Requirement:
Top to bottom, every record is to be copied word for word.

[[ Data supplied open ]]

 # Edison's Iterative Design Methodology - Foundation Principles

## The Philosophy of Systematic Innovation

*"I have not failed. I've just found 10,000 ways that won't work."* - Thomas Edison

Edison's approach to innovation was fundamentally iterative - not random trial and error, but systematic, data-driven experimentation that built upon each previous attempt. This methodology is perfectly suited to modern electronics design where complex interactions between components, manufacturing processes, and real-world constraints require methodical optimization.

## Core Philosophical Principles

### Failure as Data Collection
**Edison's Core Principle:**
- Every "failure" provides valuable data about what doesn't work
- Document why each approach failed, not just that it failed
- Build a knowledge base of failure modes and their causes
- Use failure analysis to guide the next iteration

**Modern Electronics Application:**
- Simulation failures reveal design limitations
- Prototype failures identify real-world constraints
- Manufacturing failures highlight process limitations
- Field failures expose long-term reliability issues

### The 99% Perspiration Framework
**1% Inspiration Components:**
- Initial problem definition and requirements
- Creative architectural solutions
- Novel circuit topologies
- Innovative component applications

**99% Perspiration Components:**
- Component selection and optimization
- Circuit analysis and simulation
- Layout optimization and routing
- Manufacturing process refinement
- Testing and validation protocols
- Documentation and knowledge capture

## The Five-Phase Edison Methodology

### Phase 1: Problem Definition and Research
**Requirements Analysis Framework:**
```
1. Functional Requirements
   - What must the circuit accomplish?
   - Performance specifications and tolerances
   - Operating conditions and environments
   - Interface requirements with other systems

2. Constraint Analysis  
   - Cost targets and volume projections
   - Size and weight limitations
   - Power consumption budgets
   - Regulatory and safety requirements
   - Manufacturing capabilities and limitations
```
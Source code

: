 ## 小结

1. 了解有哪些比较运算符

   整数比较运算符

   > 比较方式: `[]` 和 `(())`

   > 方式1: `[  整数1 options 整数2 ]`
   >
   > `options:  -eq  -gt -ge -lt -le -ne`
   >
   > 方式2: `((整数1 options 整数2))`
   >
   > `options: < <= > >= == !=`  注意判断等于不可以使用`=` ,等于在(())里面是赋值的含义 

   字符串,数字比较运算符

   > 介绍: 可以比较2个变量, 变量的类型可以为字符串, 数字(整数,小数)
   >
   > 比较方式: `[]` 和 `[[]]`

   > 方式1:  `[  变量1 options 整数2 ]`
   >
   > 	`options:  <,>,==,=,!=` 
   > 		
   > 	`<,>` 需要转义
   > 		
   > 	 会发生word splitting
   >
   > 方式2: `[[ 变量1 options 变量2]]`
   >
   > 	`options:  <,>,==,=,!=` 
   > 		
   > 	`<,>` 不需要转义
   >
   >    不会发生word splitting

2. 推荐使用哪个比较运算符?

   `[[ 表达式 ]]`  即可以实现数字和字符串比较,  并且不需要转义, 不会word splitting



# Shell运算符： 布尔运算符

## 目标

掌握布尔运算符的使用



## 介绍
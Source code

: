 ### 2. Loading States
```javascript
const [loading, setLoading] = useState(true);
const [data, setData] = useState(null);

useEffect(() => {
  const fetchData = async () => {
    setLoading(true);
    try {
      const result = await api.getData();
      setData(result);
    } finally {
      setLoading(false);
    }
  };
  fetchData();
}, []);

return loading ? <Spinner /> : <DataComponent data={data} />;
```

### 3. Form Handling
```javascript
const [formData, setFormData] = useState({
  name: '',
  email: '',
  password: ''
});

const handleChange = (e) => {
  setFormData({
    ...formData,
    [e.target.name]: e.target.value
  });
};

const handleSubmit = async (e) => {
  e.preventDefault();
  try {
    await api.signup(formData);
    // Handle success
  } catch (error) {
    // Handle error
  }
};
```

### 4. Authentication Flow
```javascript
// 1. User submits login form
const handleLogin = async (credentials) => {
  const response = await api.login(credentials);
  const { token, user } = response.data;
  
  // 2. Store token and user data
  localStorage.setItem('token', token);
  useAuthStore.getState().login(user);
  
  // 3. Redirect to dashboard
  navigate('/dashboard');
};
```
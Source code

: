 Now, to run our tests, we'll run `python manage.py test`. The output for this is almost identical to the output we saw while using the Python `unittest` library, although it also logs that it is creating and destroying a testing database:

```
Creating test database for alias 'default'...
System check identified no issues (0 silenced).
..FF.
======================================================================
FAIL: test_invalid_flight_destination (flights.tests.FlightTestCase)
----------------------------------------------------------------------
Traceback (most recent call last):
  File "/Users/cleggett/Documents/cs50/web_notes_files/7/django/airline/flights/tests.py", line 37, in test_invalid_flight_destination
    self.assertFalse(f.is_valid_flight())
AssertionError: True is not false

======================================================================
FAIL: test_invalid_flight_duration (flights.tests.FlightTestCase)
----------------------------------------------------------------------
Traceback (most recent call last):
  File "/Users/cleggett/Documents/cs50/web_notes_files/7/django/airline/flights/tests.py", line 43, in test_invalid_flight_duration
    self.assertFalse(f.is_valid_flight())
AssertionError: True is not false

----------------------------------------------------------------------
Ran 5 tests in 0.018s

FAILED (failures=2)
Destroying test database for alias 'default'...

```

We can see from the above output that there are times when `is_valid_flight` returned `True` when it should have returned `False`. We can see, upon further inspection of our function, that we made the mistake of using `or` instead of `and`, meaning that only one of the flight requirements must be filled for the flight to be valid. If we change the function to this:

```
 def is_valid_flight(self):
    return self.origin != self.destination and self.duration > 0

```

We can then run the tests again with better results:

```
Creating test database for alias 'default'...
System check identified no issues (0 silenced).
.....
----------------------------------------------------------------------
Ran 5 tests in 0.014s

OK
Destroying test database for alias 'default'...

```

[[ Data supplied closed ]]

Output of the task:
 # Edison's Iterative Design Methodology - Foundation Principles

## The Philosophy of Systematic Innovation

*"I have not failed. I've just found 10,000 ways that won't work."* - Thomas Edison

Edison's approach to innovation was fundamentally iterative - not random trial and error, but systematic, data-driven experimentation that built upon each previous attempt. This methodology is perfectly suited to modern electronics design where complex interactions between components, manufacturing processes, and real-world constraints require methodical optimization.

## Core Philosophical Principles

### Failure as Data Collection
**Edison's Core Principle:**
- Every "failure" provides valuable data about what doesn't work
- Document why each approach failed, not just that it failed
- Build a knowledge base of failure modes and their causes
- Use failure analysis to guide the next iteration

**Modern Electronics Application:**
- Simulation failures reveal design limitations
- Prototype failures identify real-world constraints
- Manufacturing failures highlight process limitations
- Field failures expose long-term reliability issues

### The 99% Perspiration Framework
**1% Inspiration Components:**
- Initial problem definition and requirements
- Creative architectural solutions
- Novel circuit topologies
- Innovative component applications

**99% Perspiration Components:**
- Component selection and optimization
- Circuit analysis and simulation
- Layout optimization and routing
- Manufacturing process refinement
- Testing and validation protocols
- Documentation and knowledge capture

## The Five-Phase Edison Methodology

### Phase 1: Problem Definition and Research
**Requirements Analysis Framework:**
```
1. Functional Requirements
   - What must the circuit accomplish?
   - Performance specifications and tolerances
   - Operating conditions and environments
   - Interface requirements with other systems

2. Constraint Analysis  
   - Cost targets and volume projections
   - Size and weight limitations
   - Power consumption budgets
   - Regulatory and safety requirements
   - Manufacturing capabilities and limitations
```
Source code

: ## 小结

1. 了解有哪些比较运算符

   整数比较运算符

   > 比较方式: `[]` 和 `(())`

   > 方式1: `[  整数1 options 整数2 ]`
   >
   > `options:  -eq  -gt -ge -lt -le -ne`
   >
   > 方式2: `((整数1 options 整数2))`
   >
   > `options: < <= > >= == !=`  注意判断等于不可以使用`=` ,等于在(())里面是赋值的含义 

   字符串,数字比较运算符

   > 介绍: 可以比较2个变量, 变量的类型可以为字符串, 数字(整数,小数)
   >
   > 比较方式: `[]` 和 `[[]]`

   > 方式1:  `[  变量1 options 整数2 ]`
   >
   > 	`options:  <,>,==,=,!=` 
   > 		
   > 	`<,>` 需要转义
   > 		
   > 	 会发生word splitting
   >
   > 方式2: `[[ 变量1 options 变量2]]`
   >
   > 	`options:  <,>,==,=,!=` 
   > 		
   > 	`<,>` 不需要转义
   >
   >    不会发生word splitting

2. 推荐使用哪个比较运算符?

   `[[ 表达式 ]]`  即可以实现数字和字符串比较,  并且不需要转义, 不会word splitting



# Shell运算符： 布尔运算符

## 目标

掌握布尔运算符的使用



## 介绍
Source code

: ### 2. Loading States
```javascript
const [loading, setLoading] = useState(true);
const [data, setData] = useState(null);

useEffect(() => {
  const fetchData = async () => {
    setLoading(true);
    try {
      const result = await api.getData();
      setData(result);
    } finally {
      setLoading(false);
    }
  };
  fetchData();
}, []);

return loading ? <Spinner /> : <DataComponent data={data} />;
```

### 3. Form Handling
```javascript
const [formData, setFormData] = useState({
  name: '',
  email: '',
  password: ''
});

const handleChange = (e) => {
  setFormData({
    ...formData,
    [e.target.name]: e.target.value
  });
};

const handleSubmit = async (e) => {
  e.preventDefault();
  try {
    await api.signup(formData);
    // Handle success
  } catch (error) {
    // Handle error
  }
};
```

### 4. Authentication Flow
```javascript
// 1. User submits login form
const handleLogin = async (credentials) => {
  const response = await api.login(credentials);
  const { token, user } = response.data;
  
  // 2. Store token and user data
  localStorage.setItem('token', token);
  useAuthStore.getState().login(user);
  
  // 3. Redirect to dashboard
  navigate('/dashboard');
};
```
Source code

: Now, to run our tests, we'll run `python manage.py test`. The output for this is almost identical to the output we saw while using the Python `unittest` library, although it also logs that it is creating and destroying a testing database:

```
Creating test database for alias 'default'...
System check identified no issues (0 silenced).
..FF.
======================================================================
FAIL: test_invalid_flight_destination (flights.tests.FlightTestCase)
----------------------------------------------------------------------
Traceback (most recent call last):
  File "/Users/cleggett/Documents/cs50/web_notes_files/7/django/airline/flights/tests.py", line 37, in test_invalid_flight_destination
    self.assertFalse(f.is_valid_flight())
AssertionError: True is not false

======================================================================
FAIL: test_invalid_flight_duration (flights.tests.FlightTestCase)
----------------------------------------------------------------------
Traceback (most recent call last):
  File "/Users/cleggett/Documents/cs50/web_notes_files/7/django/airline/flights/tests.py", line 43, in test_invalid_flight_duration
    self.assertFalse(f.is_valid_flight())
AssertionError: True is not false

----------------------------------------------------------------------
Ran 5 tests in 0.018s

FAILED (failures=2)
Destroying test database for alias 'default'...

```

We can see from the above output that there are times when `is_valid_flight` returned `True` when it should have returned `False`. We can see, upon further inspection of our function, that we made the mistake of using `or` instead of `and`, meaning that only one of the flight requirements must be filled for the flight to be valid. If we change the function to this:

```
 def is_valid_flight(self):
    return self.origin != self.destination and self.duration > 0

```

We can then run the tests again with better results:

```
Creating test database for alias 'default'...
System check identified no issues (0 silenced).
.....
----------------------------------------------------------------------
Ran 5 tests in 0.014s

OK
Destroying test database for alias 'default'...

```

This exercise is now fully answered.